RECORDS PROVIDED: Begin

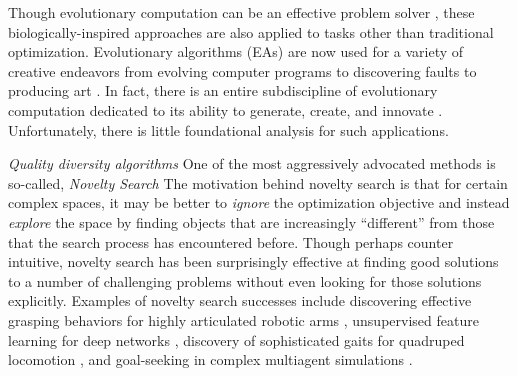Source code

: \documentclass[twoside]{article}
\begin{document}
Though evolutionary computation can be an effective problem solver \citep{ec:DeJong2006,ec:Mitchell97,ec:Michalawicz96,ec:Goldberg89,ec:Holland75}, these biologically-inspired approaches are also applied to tasks other than traditional optimization.  Evolutionary algorithms (EAs) are now used for a variety of creative endeavors from evolving computer programs \citep{ec:LangdonPoli2002,ec:Banzhaf1998,ec:Koza1992} 
 to discovering faults \citep{HanesWiegand2019tor,Mourad2000srds} to producing art \citep{cs:Dreher2014,Secretan2008chi,ec:Romero2007,bio:Dawkins1996}.  In fact, there is an entire subdiscipline of evolutionary computation dedicated to its ability to generate, create, and innovate \citep{ec:Goldberg2002}.  Unfortunately, there is little foundational analysis for such applications.

\emph{Quality diversity algorithms}  One of the most aggressively advocated methods is so-called, \emph{Novelty Search} \citep{StanleyLehman2015,Lehman2013gecco,LehmanStanley2011cec,LehmanStanley2008ssls}  The motivation behind novelty search is that for certain complex spaces, it may be better to \emph{ignore} the optimization objective and instead \emph{explore} the space by finding objects that are increasingly ``different'' from those that the search process has encountered before.  Though perhaps counter intuitive, novelty search has been surprisingly effective at finding good solutions to a number of challenging problems without even looking for those solutions explicitly.  Examples of novelty search successes include discovering effective grasping behaviors for highly articulated robotic arms \citep{Huang2014cica}, unsupervised feature learning for deep networks \citep{Szerlip2015cai}, discovery of sophisticated gaits for quadruped locomotion \citep{Morse2013acgec}, and goal-seeking in complex multiagent simulations \citep{Lehman2011ecj}.
\end{document}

RECORDS PROVIDED: End

● TASK ITEM: The answer is the run of lines above from the line containing "Though evolutionary computation" through the line containing "to discovering faults", copied exactly and alone.

● ANSWER TO THIS PROBLEM:
Though evolutionary computation can be an effective problem solver \citep{ec:DeJong2006,ec:Mitchell97,ec:Michalawicz96,ec:Goldberg89,ec:Holland75}, these biologically-inspired approaches are also applied to tasks other than traditional optimization.  Evolutionary algorithms (EAs) are now used for a variety of creative endeavors from evolving computer programs \citep{ec:LangdonPoli2002,ec:Banzhaf1998,ec:Koza1992} 
 to discovering faults \citep{HanesWiegand2019tor,Mourad2000srds} to producing art \citep{cs:Dreher2014,Secretan2008chi,ec:Romero2007,bio:Dawkins1996}.  In fact, there is an entire subdiscipline of evolutionary computation dedicated to its ability to generate, create, and innovate \citep{ec:Goldberg2002}.  Unfortunately, there is little foundational analysis for such applications.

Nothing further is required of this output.